Wednesday, September 29, 2010

There are words...

... that don't belong.

I've recently remembered this blog. There are things which I'd like to keep written down for memory sake as the days seem to blur together, so I'm going to make an effort to post more often.

The last sort of diary post was of my break down over my first year in university. Thankfully, life has gotten better! I've progressed in romance, and have even started writing again. Though I've realized I've started back into my old habits, and really need to push through them. I thought that having new elements in my life would help motivate me, but I suppose I depend on that fact too much and haven't really put in the effort. I will try this time to make my life more prosperous, so I don't end up like before.

There are a few things I need to write down, so I'll try to order them. Firstly, I should discuss the romance. At the end of my first year, I had feelings for one of my best friends who I call Chuckles. I'd had them for around a year by then, and over the summer things started to progress with that. I'd been told by Becca often that he and Kevin would often get into silly quarrels about their feelings over me, but I always tried not to let it get to my head. It wasn't definite, I didn't want to overstep my bounds. Then Tyler's 19th birthday party came. Chuckles didn't attend, for he was at another party he'd already rsvp'd to. He came up in conversation since he was missing, and we talked about how silly and hilarious he is. Then the guys started saying how Chuckles always talked about me as well, saying how much of a sweetheart I am and all these things. I was super happy about this, and couldn't stop smiling for the longest time.

[BTW, there was this guy Hutch at the party that was apparently hitting on me the whole time and I was super oblivious.
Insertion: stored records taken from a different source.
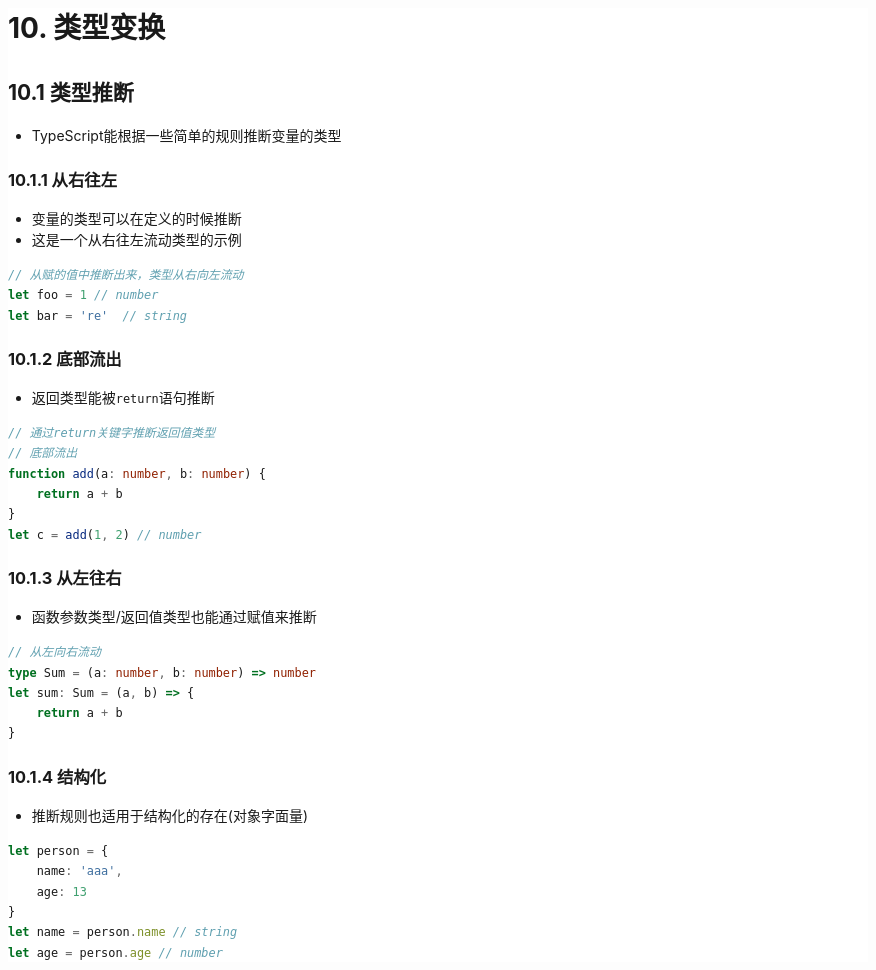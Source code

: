 





# 10. 类型变换

## 10.1 类型推断

- TypeScript能根据一些简单的规则推断变量的类型

### 10.1.1 从右往左

- 变量的类型可以在定义的时候推断
- 这是一个从右往左流动类型的示例

```typescript
// 从赋的值中推断出来，类型从右向左流动
let foo = 1 // number
let bar = 're'  // string
```

### 10.1.2 底部流出

- 返回类型能被`return`语句推断

```typescript
// 通过return关键字推断返回值类型
// 底部流出
function add(a: number, b: number) {
    return a + b
}
let c = add(1, 2) // number
```

### 10.1.3 从左往右

- 函数参数类型/返回值类型也能通过赋值来推断

```typescript
// 从左向右流动
type Sum = (a: number, b: number) => number
let sum: Sum = (a, b) => {
    return a + b
}
```

### 10.1.4 结构化

- 推断规则也适用于结构化的存在(对象字面量)

```typescript
let person = {
    name: 'aaa',
    age: 13
}
let name = person.name // string
let age = person.age // number
```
It stopped after this though... Ha.]

Martin decided he was drunk, and blatantly said so, and that he should tell me straight up that Chuckles actually had wanted to date me for the longest time. The only thing that's held him back was my being straight edge, not the drinking or the drugs but the fact that I wouldn't have sex.
This hit me so hard.
I ended up thinking about that for a long time. My initial response was having my heart explode from happiness that he felt the same way, and I started debating ways I could give subtle hints for him to make a move. But then I started thinking about his reason that had prevented him so far. If it was so important for him to have such an intimate physical relationship, even if we did date wouldn't that just ruin everything? We'd end up torn by my uncertainty and chastity, and not only destroy whatever sort of romance could've been built but also our friendship. I'd consulted with Becca and a few guy friends in Timmies about this dilemma, and they agreed it was best to let it go.
Still, it's hard to just let go of something like that. I'd liked him for over a year, and he was/is also one of my best friends.
I decided to focus on my interest in Terry [who I will talk about in my next post!] and try to rid of my feelings for Chuckles. It took a lot of effort, and it seemed so vain because he still acted exactly the same and said such sweet things that it pierced my heart every time.
Then one day, we met up for lunch with Becca and Nikki at Pho Mi. Chuckles was the last to arrive. He walked in as usual, wearing a tie and a hat to cover his recently shaved hair. But there was a hickey on his neck.
How stupid could I be, getting my hopes up like that? Even though I'd told myself not to like him, I still held onto hope from what was said at that party. It didn't occur to me he was actually so hung up on the intimate physical relationship. I was so struck by it that I ended up glancing at his neck the whole meal, then decided it didn't exist. Later that night I was still caught up in that delusion that I even pointed it out asking what the heck he did, and if he wanted a band-aid as though it were a cut. Becca pestered him about who it was that gave him the hickey, and he made up such ridiculous things like "Spider bite, Martin did it, I ran into a door" and so on.

Thus ended my romantic attachment to Chuckles, who is to remain my best guy friend that tells ridiculous stories of the Mongolians, orphans, and mutilations. I hope he'll always be my friend.